Old Spanish map shows Scarborough Shoal and Spratlys were always part of the PH

A colonial-era map that has largely disappeared from public consciousness may hold some of the strongest evidence yet in the Philippines’ long-running territorial dispute with China — and a former Supreme Court justice wants Filipinos to pay attention to it again.

Antonio Carpio, who served as Senior Associate Justice of the Supreme Court, donated Thursday a copy of the 1875 Carta General del Archipielago Filipino to the National Library of the Philippines, calling it the most complete cartographic record of the Philippine archipelago predating the 1898 Treaty of Paris.

The significance of the map lies in what it includes: both Bajo de Masinloc — better known internationally as Scarborough Shoal, or Panatag — and Pag-asa (Thitu) Island in the Spratlys, both plotted within Philippine territory. These are two of the most contested features in the country’s ongoing dispute with Beijing.

“This is an old map that we have to be reacquainted with again because we have forgotten this map,” Carpio said at the turnover ceremony.

He sourced the copy from a map dealer, and described it as likely the only one currently in the country.

Carpio traced the roots of the confusion to a drafting flaw in the Treaty of Paris itself. The coordinates written into that treaty, he explained, drew lines that left out several islands — including Scarborough, the Spratlys, Cagayan de Sulu, and Sibutu — even though Spain’s actual territorial holdings included them.

“The text of the treaty did not match with the map attached to the treaty, and that was the problem. Because after signing the Treaty of Paris of 1898, the Americans came here and the Spanish garrison in Cagayan de Sulu and Sibutu refused to vacate.”

“And so there was a dispute,” he added, which pushed the Americans to return to Spain and negotiate a correction — producing the 1900 Treaty of Washington.

That subsequent treaty, Carpio argued, was specifically designed to fix what the Paris agreement got wrong, and it extended American sovereignty — and by succession, Philippine sovereignty — over islands that fell outside the original treaty lines.

Yet the Treaty of Washington has been almost entirely absent from public and academic discourse. Carpio said it was never taught in law school, which he believes contributed to a widespread but mistaken belief that the Philippines’ national territory is limited to islands within the Paris treaty boundaries.

“There is this misconception that what was ceded by Spain to the US were only the islands within the treaty lines. Everybody forgot about the Treaty of Washington,” Carpio said. He pointed out that this gap in awareness had unintended consequences: “It even misled the Chinese because they kept echoing what our public intellectuals had been saying — that the Scarborough and Spratlys were not ceded in a treaty by Spain.”

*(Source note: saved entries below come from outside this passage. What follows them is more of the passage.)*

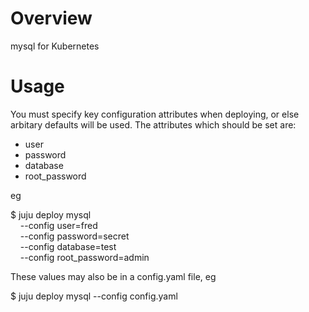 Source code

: # Overview

mysql for Kubernetes

# Usage

You must specify key configuration attributes when deploying,
or else arbitary defaults will be used. The attributes which
should be set are:
- user
- password
- database
- root_password

eg

$ juju deploy mysql \
&nbsp;&nbsp;&nbsp;&nbsp;--config user=fred \
&nbsp;&nbsp;&nbsp;&nbsp;--config password=secret \
&nbsp;&nbsp;&nbsp;&nbsp;--config database=test \
&nbsp;&nbsp;&nbsp;&nbsp;--config root_password=admin

These values may also be in a config.yaml file, eg

$ juju deploy mysql --config config.yaml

He said legal scholars and researchers had been “remiss” in correcting this, and named three prominent figures whose statements had reinforced the flawed framing — the late former Solicitor General Estelito Mendoza, the late former Senate President Juan Ponce Enrile, and the late Ateneo law school dean Joaquin Bernas.

Between 1899 and 1902, the US War Department produced four versions of the 1875 Carta General, adopting it as the reference map both before and after the Treaty of Washington was signed.

As for why no Philippine government after independence had retained a copy, Carpio said a historian pointed to the Japanese occupation as the likely explanation. Japan, which had claimed the Spratlys in 1939, is believed to have destroyed a large volume of historical records during the war — maps likely among them.

The donation came days after the Chinese Embassy in Manila publicized a 1990 letter written by then Philippine Ambassador to Germany Benvenido Tan Jr., in which he stated that Scarborough Shoal “does not fall within territorial sovereignty of the Philippines” and described it as lying ten miles outside the Treaty of Paris lines, though within the country’s 200-mile exclusive economic zone.

Carpio dismissed the letter’s legal weight outright: “The rule in international law is that only the head of state or the foreign minister can issue a statement or a letter binding the state. He may be an ambassador or undersecretary but his statement is not binding on the state.”